## PROVIDED DATA:
* * * * *

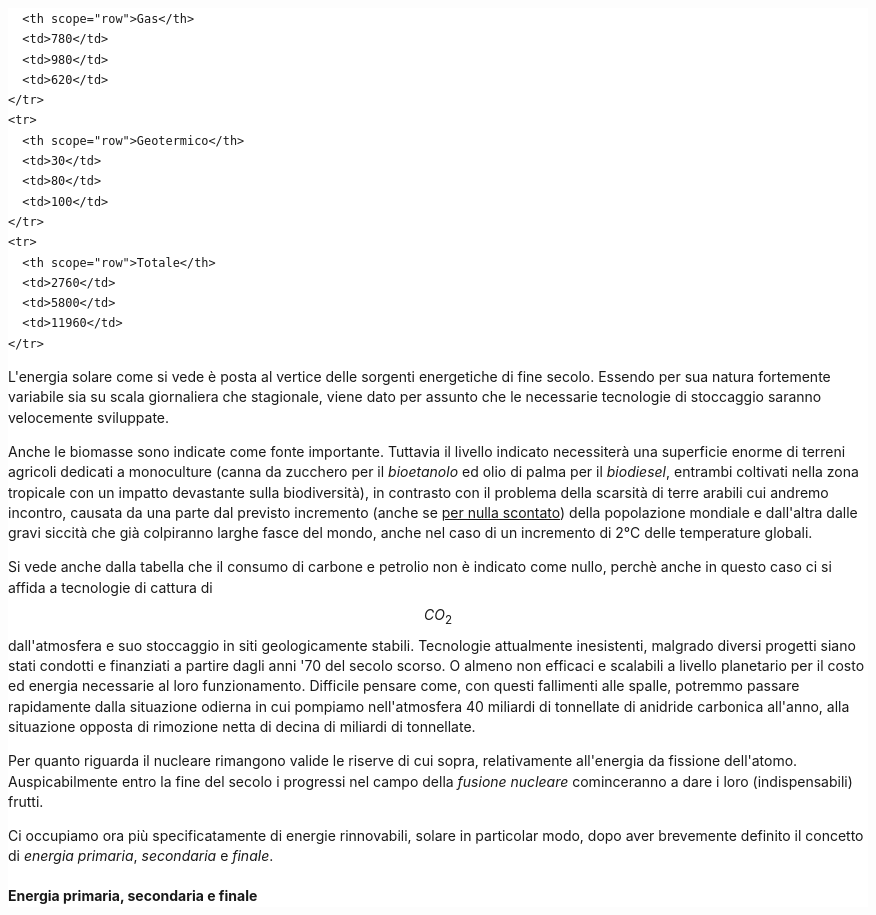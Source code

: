       <th scope="row">Gas</th>
      <td>780</td>
      <td>980</td>
      <td>620</td>
    </tr>
    <tr>
      <th scope="row">Geotermico</th>
      <td>30</td>
      <td>80</td>
      <td>100</td>
    </tr>
    <tr>
      <th scope="row">Totale</th>
      <td>2760</td>
      <td>5800</td>
      <td>11960</td>
    </tr>
  </tbody>
</table>

L'energia solare come si vede è posta al vertice delle sorgenti energetiche di fine secolo.
Essendo per sua natura fortemente variabile sia su scala giornaliera che stagionale, viene dato
per assunto che le necessarie tecnologie di stoccaggio saranno velocemente sviluppate.

Anche le biomasse sono indicate come fonte importante. Tuttavia il livello indicato necessiterà una
superficie enorme di terreni agricoli dedicati a monoculture (canna da zucchero per il *bioetanolo*
ed olio di palma per il *biodiesel*, entrambi coltivati nella zona tropicale con un impatto
devastante sulla biodiversità), in contrasto con il problema della scarsità di terre arabili
cui andremo incontro, causata da una parte dal previsto incremento
(anche se [per nulla scontato](http://www.climatecodered.org/2019/08/at-4c-of-warming-would-billion-people.html))
della popolazione mondiale
e dall'altra dalle gravi siccità che già colpiranno larghe fasce del mondo, anche nel caso di un
incremento di 2°C delle temperature globali.

Si vede anche dalla tabella che il consumo di carbone e petrolio non è indicato come nullo, perchè
anche in questo caso ci si affida a tecnologie di cattura di $$CO_2$$ dall'atmosfera e suo
stoccaggio in siti geologicamente stabili. Tecnologie attualmente inesistenti, malgrado diversi
progetti siano stati condotti e finanziati a partire dagli anni '70 del secolo scorso.
O almeno non efficaci e scalabili a livello planetario per il costo ed energia necessarie al
loro funzionamento.
Difficile pensare come, con questi fallimenti alle spalle, potremmo passare rapidamente dalla
situazione odierna in cui pompiamo nell'atmosfera 40 miliardi di tonnellate di anidride carbonica
all'anno, alla situazione opposta di rimozione netta di decina di miliardi di tonnellate.


Per quanto riguarda il nucleare rimangono valide le riserve di cui sopra, relativamente all'energia
da fissione dell'atomo. Auspicabilmente entro la fine del secolo i progressi nel campo della
*fusione nucleare* cominceranno a dare i loro (indispensabili) frutti.

Ci occupiamo ora più specificatamente di energie rinnovabili, solare in particolar modo,
dopo aver brevemente definito il concetto di *energia primaria*, *secondaria* e *finale*.

#### Energia primaria, secondaria e finale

* * * * *

## PROBLEM DESCRIPTION:
Using the records above, write out exactly the lines between the one holding "per assunto che" and the one holding "devastante sulla biodiversità), in", inclusive; leave everything else out.

## ANSWER FOR THE TASK:
per assunto che le necessarie tecnologie di stoccaggio saranno velocemente sviluppate.

Anche le biomasse sono indicate come fonte importante. Tuttavia il livello indicato necessiterà una
superficie enorme di terreni agricoli dedicati a monoculture (canna da zucchero per il *bioetanolo*
ed olio di palma per il *biodiesel*, entrambi coltivati nella zona tropicale con un impatto
devastante sulla biodiversità), in contrasto con il problema della scarsità di terre arabili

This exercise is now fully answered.